I picked up the new Phish album at a midnight sale tonight at my trusty local independent music shop. (CD Central–if you’re ever in Lexington, look 'em up, and Steve will do you right). I thought I’d offer my thoughts on the first spin, since I know there are a few other fans around here.
The weird thing about a new Phish album is that most fans already know the songs. There are only two tracks on the album that I hadn’t heard before (“Sleep” and “The Inlaw Josie Wales”), and only three that I didn’t have lying around on tape somewhere. (I’ve somehow missed “Gotta Jiboo”.) I first heard “Piper” and “Dirt” at Deer Creek three years ago, at my second and third shows.
The worst trap you can fall into in thinking about a Phish album, though, is comparing it to their shows. By their own admission, they are trying to transcend their reputation as a purely live act and produce a desert-island quality studio album. Another trap is to expect such a studio album to “capture their essence”–to distill the entirety of the Phish experience onto a 72-minute CD. If that were even remotely possible, why would folks collect hundreds of hours of live shows on tape and follow the band around all summer?
I can’t say this is the essential disc they’ve been seeking, but it is a very enjoyable album. It is, for what it’s worth, probably Phish’s most straightforward studio album, lacking much of the weirdness found on “Billy Breathes” and “Story of the Ghost”. Only three of the twelve songs come in at over five minutes, the longest being the album-closing instrumental “First Tube” at 6:46. (This from the band that rang in the new year with a midnight-to-sunrise set.)

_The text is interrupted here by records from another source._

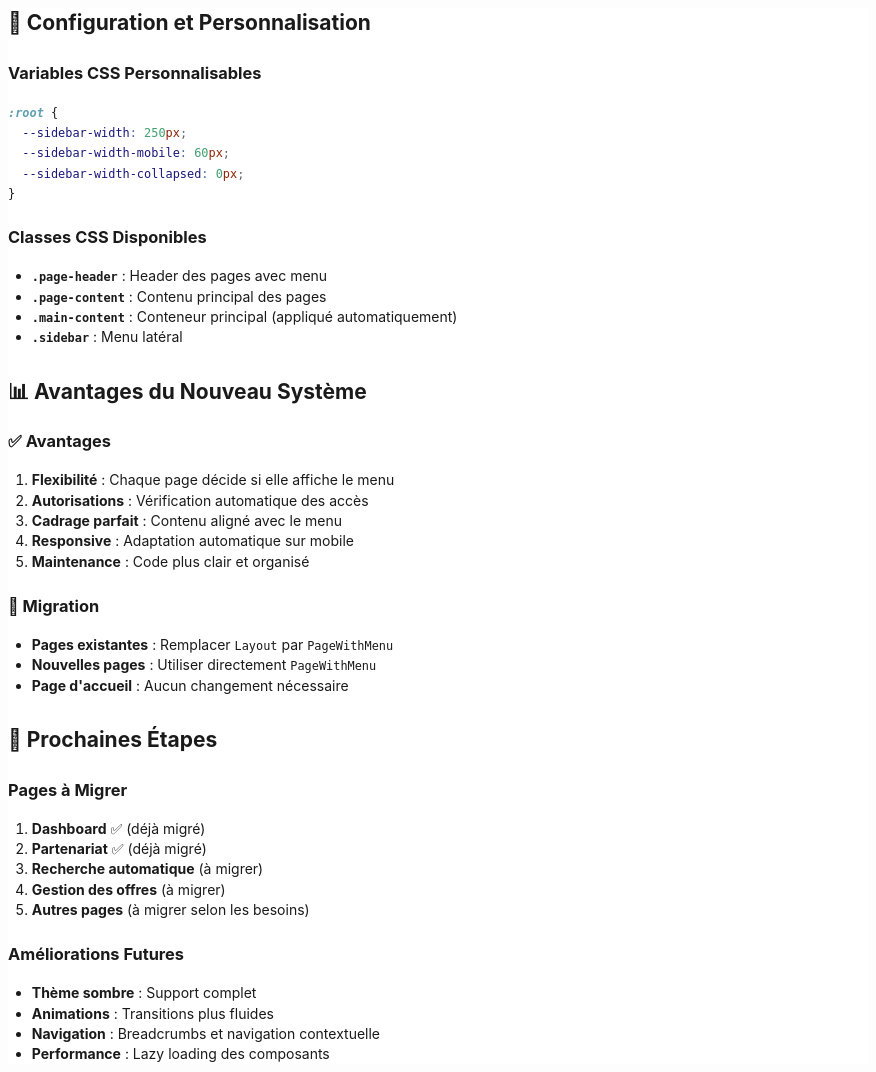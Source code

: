 ## 🔧 **Configuration et Personnalisation**

### **Variables CSS Personnalisables**

```css
:root {
  --sidebar-width: 250px;
  --sidebar-width-mobile: 60px;
  --sidebar-width-collapsed: 0px;
}
```

### **Classes CSS Disponibles**

- **`.page-header`** : Header des pages avec menu
- **`.page-content`** : Contenu principal des pages
- **`.main-content`** : Conteneur principal (appliqué automatiquement)
- **`.sidebar`** : Menu latéral

## 📊 **Avantages du Nouveau Système**

### **✅ Avantages**

1. **Flexibilité** : Chaque page décide si elle affiche le menu
2. **Autorisations** : Vérification automatique des accès
3. **Cadrage parfait** : Contenu aligné avec le menu
4. **Responsive** : Adaptation automatique sur mobile
5. **Maintenance** : Code plus clair et organisé

### **🔄 Migration**

- **Pages existantes** : Remplacer `Layout` par `PageWithMenu`
- **Nouvelles pages** : Utiliser directement `PageWithMenu`
- **Page d'accueil** : Aucun changement nécessaire

## 🚀 **Prochaines Étapes**

### **Pages à Migrer**

1. **Dashboard** ✅ (déjà migré)
2. **Partenariat** ✅ (déjà migré)
3. **Recherche automatique** (à migrer)
4. **Gestion des offres** (à migrer)
5. **Autres pages** (à migrer selon les besoins)

### **Améliorations Futures**

- **Thème sombre** : Support complet
- **Animations** : Transitions plus fluides
- **Navigation** : Breadcrumbs et navigation contextuelle
- **Performance** : Lazy loading des composants
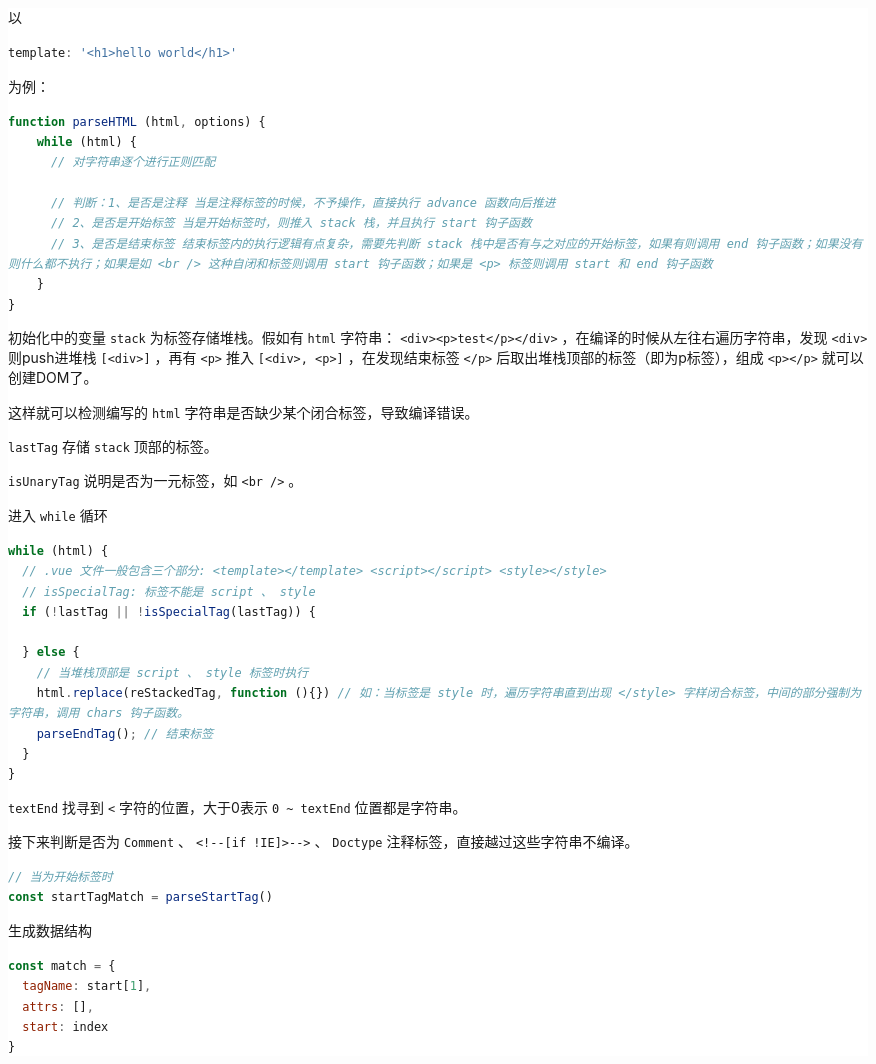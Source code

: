 以

```js
template: '<h1>hello world</h1>'
```

为例：

```js
function parseHTML (html, options) {
    while (html) {
      // 对字符串逐个进行正则匹配

      // 判断：1、是否是注释 当是注释标签的时候，不予操作，直接执行 advance 函数向后推进
      // 2、是否是开始标签 当是开始标签时，则推入 stack 栈，并且执行 start 钩子函数
      // 3、是否是结束标签 结束标签内的执行逻辑有点复杂，需要先判断 stack 栈中是否有与之对应的开始标签，如果有则调用 end 钩子函数；如果没有则什么都不执行；如果是如 <br /> 这种自闭和标签则调用 start 钩子函数；如果是 <p> 标签则调用 start 和 end 钩子函数
    }
}
```

初始化中的变量 `stack` 为标签存储堆栈。假如有 `html` 字符串： `<div><p>test</p></div>` ，在编译的时候从左往右遍历字符串，发现 `<div>` 则push进堆栈 `[<div>]` ，再有 `<p>` 推入 `[<div>, <p>]` ，在发现结束标签 `</p>` 后取出堆栈顶部的标签（即为p标签），组成 `<p></p>` 就可以创建DOM了。

这样就可以检测编写的 `html` 字符串是否缺少某个闭合标签，导致编译错误。

 `lastTag` 存储 `stack` 顶部的标签。

 `isUnaryTag` 说明是否为一元标签，如 `<br />` 。

进入 `while` 循环

```js
while (html) {
  // .vue 文件一般包含三个部分: <template></template> <script></script> <style></style>
  // isSpecialTag: 标签不能是 script 、 style
  if (!lastTag || !isSpecialTag(lastTag)) {

  } else {
    // 当堆栈顶部是 script 、 style 标签时执行
    html.replace(reStackedTag, function (){}) // 如：当标签是 style 时，遍历字符串直到出现 </style> 字样闭合标签，中间的部分强制为字符串，调用 chars 钩子函数。
    parseEndTag(); // 结束标签
  }
}
```

 `textEnd` 找寻到 `<` 字符的位置，大于0表示 `0 ~ textEnd` 位置都是字符串。

接下来判断是否为 `Comment` 、 `<!--[if !IE]>-->` 、 `Doctype` 注释标签，直接越过这些字符串不编译。

```js
// 当为开始标签时
const startTagMatch = parseStartTag()
```

生成数据结构

```js
const match = {
  tagName: start[1],
  attrs: [],
  start: index
}
```
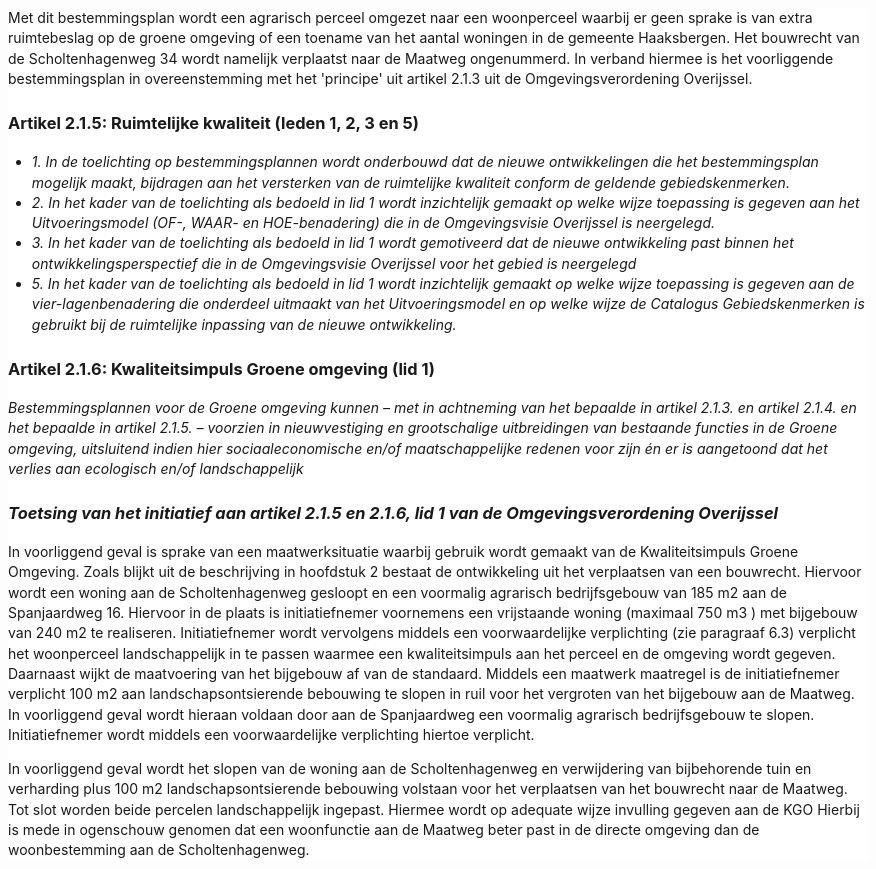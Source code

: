 Met dit bestemmingsplan wordt een agrarisch perceel omgezet naar een woonperceel waarbij er geen sprake is van extra ruimtebeslag op de groene omgeving of een toename van het aantal woningen in de gemeente Haaksbergen. Het bouwrecht van de Scholtenhagenweg 34 wordt namelijk verplaatst naar de Maatweg ongenummerd. In verband hiermee is het voorliggende bestemmingsplan in overeenstemming met het 'principe' uit artikel 2.1.3 uit de Omgevingsverordening Overijssel.

### Artikel 2.1.5: Ruimtelijke kwaliteit (leden 1, 2, 3 en 5)

- *1. In de toelichting op bestemmingsplannen wordt onderbouwd dat de nieuwe ontwikkelingen die het bestemmingsplan mogelijk maakt, bijdragen aan het versterken van de ruimtelijke kwaliteit conform de geldende gebiedskenmerken.*
- *2. In het kader van de toelichting als bedoeld in lid 1 wordt inzichtelijk gemaakt op welke wijze toepassing is gegeven aan het Uitvoeringsmodel (OF-, WAAR- en HOE-benadering) die in de Omgevingsvisie Overijssel is neergelegd.*
- *3. In het kader van de toelichting als bedoeld in lid 1 wordt gemotiveerd dat de nieuwe ontwikkeling past binnen het ontwikkelingsperspectief die in de Omgevingsvisie Overijssel voor het gebied is neergelegd*
- *5. In het kader van de toelichting als bedoeld in lid 1 wordt inzichtelijk gemaakt op welke wijze toepassing is gegeven aan de vier-lagenbenadering die onderdeel uitmaakt van het Uitvoeringsmodel en op welke wijze de Catalogus Gebiedskenmerken is gebruikt bij de ruimtelijke inpassing van de nieuwe ontwikkeling.*

### Artikel 2.1.6: Kwaliteitsimpuls Groene omgeving (lid 1)

*Bestemmingsplannen voor de Groene omgeving kunnen – met in achtneming van het bepaalde in artikel 2.1.3. en artikel 2.1.4. en het bepaalde in artikel 2.1.5. – voorzien in nieuwvestiging en grootschalige uitbreidingen van bestaande functies in de Groene omgeving, uitsluitend indien hier sociaaleconomische en/of maatschappelijke redenen voor zijn én er is aangetoond dat het verlies aan ecologisch en/of landschappelijk*

### *Toetsing van het initiatief aan artikel 2.1.5 en 2.1.6, lid 1 van de Omgevingsverordening Overijssel*

In voorliggend geval is sprake van een maatwerksituatie waarbij gebruik wordt gemaakt van de Kwaliteitsimpuls Groene Omgeving. Zoals blijkt uit de beschrijving in hoofdstuk 2 bestaat de ontwikkeling uit het verplaatsen van een bouwrecht. Hiervoor wordt een woning aan de Scholtenhagenweg gesloopt en een voormalig agrarisch bedrijfsgebouw van 185 m2 aan de Spanjaardweg 16. Hiervoor in de plaats is initiatiefnemer voornemens een vrijstaande woning (maximaal 750 m3 ) met bijgebouw van 240 m2 te realiseren. Initiatiefnemer wordt vervolgens middels een voorwaardelijke verplichting (zie paragraaf 6.3) verplicht het woonperceel landschappelijk in te passen waarmee een kwaliteitsimpuls aan het perceel en de omgeving wordt gegeven. Daarnaast wijkt de maatvoering van het bijgebouw af van de standaard. Middels een maatwerk maatregel is de initiatiefnemer verplicht 100 m2 aan landschapsontsierende bebouwing te slopen in ruil voor het vergroten van het bijgebouw aan de Maatweg. In voorliggend geval wordt hieraan voldaan door aan de Spanjaardweg een voormalig agrarisch bedrijfsgebouw te slopen. Initiatiefnemer wordt middels een voorwaardelijke verplichting hiertoe verplicht.

In voorliggend geval wordt het slopen van de woning aan de Scholtenhagenweg en verwijdering van bijbehorende tuin en verharding plus 100 m2 landschapsontsierende bebouwing volstaan voor het verplaatsen van het bouwrecht naar de Maatweg. Tot slot worden beide percelen landschappelijk ingepast. Hiermee wordt op adequate wijze invulling gegeven aan de KGO Hierbij is mede in ogenschouw genomen dat een woonfunctie aan de Maatweg beter past in de directe omgeving dan de woonbestemming aan de Scholtenhagenweg.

As intended, the album finds its strength in the songs rather than the band’s acrobatic playing. “Farmhouse”, “Bug”, and “Back On The Train” are the kinds of tracks you find yourself singing without realizing it, songs that seem familiar even when you do hear them for the first time. “Sand” is as much of a butt-shaking groove as you’re likely to get from four white guys from Vermont, but they don’t take the riff and lean on it like they normally would–they just let it work within the structure of the song.
The two new tracks (to me) are definite products of the studio. “Sleep” is a quick (2:07) bout of very nice vocal harmony. “The Inlaw Josie Wales” is an understated acoustic instrumental, reminiscent of “Faht” (aka “Wyndam Hell”) from Rift and “Steep” from Billy Breathes. This offers a chance to play with subtlety that can’t really get across in arenas of screaming fans.
Much as they did the otherwise fine “Story of the Ghost”, Phish seems intent on including one live classic that just doesn’t transfer to the studio setting. (On SOTG it was “Guyute”, which was inexplicably edited to a slim nine minutes by excising some key passages.) Here it is “Piper”. Less a song and more a concept, this song live has always been little more than a six-measure riff that builds and builds until an appropriate fever pitch is met, at which time they add the cryptic three-line vocal refrain. It isn’t done justice here in four and a half minutes, and it lacks the energy that makes it work so well in concert. It isn’t really bad here, or unwelcome, but it really doesn’t add to the album or gain anything itself.
The other thing the album lacks is the natural flow found on most of their studio works (particularly the last few). This seems much more like a collection of songs than a cohesive album–which isn’t a bad thing, just different. The strength of the songs more than makes up for it.
If you like Phish, there really isn’t much reason not to like this album. Unlike most of their other work, though, I would recommend this disc the uninitiated–if the endless noodling has kept you away, this album might get you interested. It’s not going to become a mega-hit, or un-seat the boy bands from the top of the charts, but it is a very enjoyable album with enough quirkiness to make it unmistakably Phish.